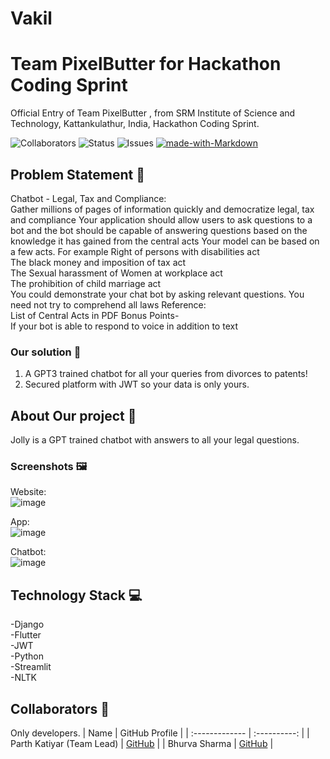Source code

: # Vakil

# Team PixelButter for Hackathon Coding Sprint

Official Entry of Team PixelButter , from SRM Institute of Science and Technology, Kattankulathur, India, Hackathon Coding Sprint. <br>

![Collaborators](https://img.shields.io/badge/collaborators-2-red)
![Status](https://img.shields.io/badge/status-done-green)
![Issues](https://img.shields.io/badge/issues-0-blue)
[![made-with-Markdown](https://img.shields.io/badge/Made%20with-Markdown-1f425f.svg)](http://commonmark.org)


## Problem Statement 🚧
Chatbot - Legal, Tax and Compliance: <br>
Gather millions of pages of information quickly and democratize legal, tax and compliance
Your application should allow users to ask questions to a bot and the bot should be capable of answering questions based on the knowledge it has gained from the central acts
Your model can be based on a few acts. For example
Right of persons with disabilities act<br>
The black money and imposition of tax act<br>
The Sexual harassment of Women at workplace act<br>
The prohibition of child marriage act<br>
You could demonstrate your chat bot by asking relevant questions. You need not try to comprehend all laws
Reference:<br> List of Central Acts in PDF
Bonus Points-<br>
If your bot is able to respond to voice in addition to text

### Our solution 📝
1. A GPT3 trained chatbot for all your queries from divorces to patents!
2. Secured platform with JWT so your data is only yours.



## About Our project 🔧

Jolly is a GPT trained chatbot with answers to all your legal questions.


### Screenshots 🖼️

Website: <br>
![image](https://user-images.githubusercontent.com/75015574/164884665-c09f7b21-3700-4d46-b04f-5005be303cdb.png)


App: <br>
![image](https://user-images.githubusercontent.com/75015574/164885182-f54a4bbe-49c1-40ea-a70e-a7503479dc69.png)


Chatbot:<br>
![image](https://user-images.githubusercontent.com/75015574/164884716-39845590-fea6-4a0a-b807-a36067d49183.png)


## Technology Stack 💻
 -Django<br>
 -Flutter<br>
 -JWT<br>
 -Python<br>
 -Streamlit<br>
 -NLTK<br>



## Collaborators 🤖

Only developers.
| Name      | GitHub Profile     |
| :------------- | :----------: |
| Parth Katiyar (Team Lead) | [GitHub](https://github.com/Parth442002) |
|  Bhurva Sharma | [GitHub]( https://github.com/Bhurva6) |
..........
*Goal of the exercise*. Reproduce every record above exactly as given, excluding pictures from the result.

*Answer section*.
Source code

: # Vakil

# Team PixelButter for Hackathon Coding Sprint

Official Entry of Team PixelButter , from SRM Institute of Science and Technology, Kattankulathur, India, Hackathon Coding Sprint. <br>

![Collaborators](https://img.shields.io/badge/collaborators-2-red)
![Status](https://img.shields.io/badge/status-done-green)
![Issues](https://img.shields.io/badge/issues-0-blue)
[![made-with-Markdown](https://img.shields.io/badge/Made%20with-Markdown-1f425f.svg)](http://commonmark.org)


## Problem Statement 🚧
Chatbot - Legal, Tax and Compliance: <br>
Gather millions of pages of information quickly and democratize legal, tax and compliance
Your application should allow users to ask questions to a bot and the bot should be capable of answering questions based on the knowledge it has gained from the central acts
Your model can be based on a few acts. For example
Right of persons with disabilities act<br>
The black money and imposition of tax act<br>
The Sexual harassment of Women at workplace act<br>
The prohibition of child marriage act<br>
You could demonstrate your chat bot by asking relevant questions. You need not try to comprehend all laws
Reference:<br> List of Central Acts in PDF
Bonus Points-<br>
If your bot is able to respond to voice in addition to text

### Our solution 📝
1. A GPT3 trained chatbot for all your queries from divorces to patents!
2. Secured platform with JWT so your data is only yours.



## About Our project 🔧

Jolly is a GPT trained chatbot with answers to all your legal questions.


### Screenshots 🖼️

Website: <br>
![image](https://user-images.githubusercontent.com/75015574/164884665-c09f7b21-3700-4d46-b04f-5005be303cdb.png)


App: <br>
![image](https://user-images.githubusercontent.com/75015574/164885182-f54a4bbe-49c1-40ea-a70e-a7503479dc69.png)


Chatbot:<br>
![image](https://user-images.githubusercontent.com/75015574/164884716-39845590-fea6-4a0a-b807-a36067d49183.png)


## Technology Stack 💻
 -Django<br>
 -Flutter<br>
 -JWT<br>
 -Python<br>
 -Streamlit<br>
 -NLTK<br>



## Collaborators 🤖

Only developers.
| Name      | GitHub Profile     |
| :------------- | :----------: |
| Parth Katiyar (Team Lead) | [GitHub](https://github.com/Parth442002) |
|  Bhurva Sharma | [GitHub]( https://github.com/Bhurva6) |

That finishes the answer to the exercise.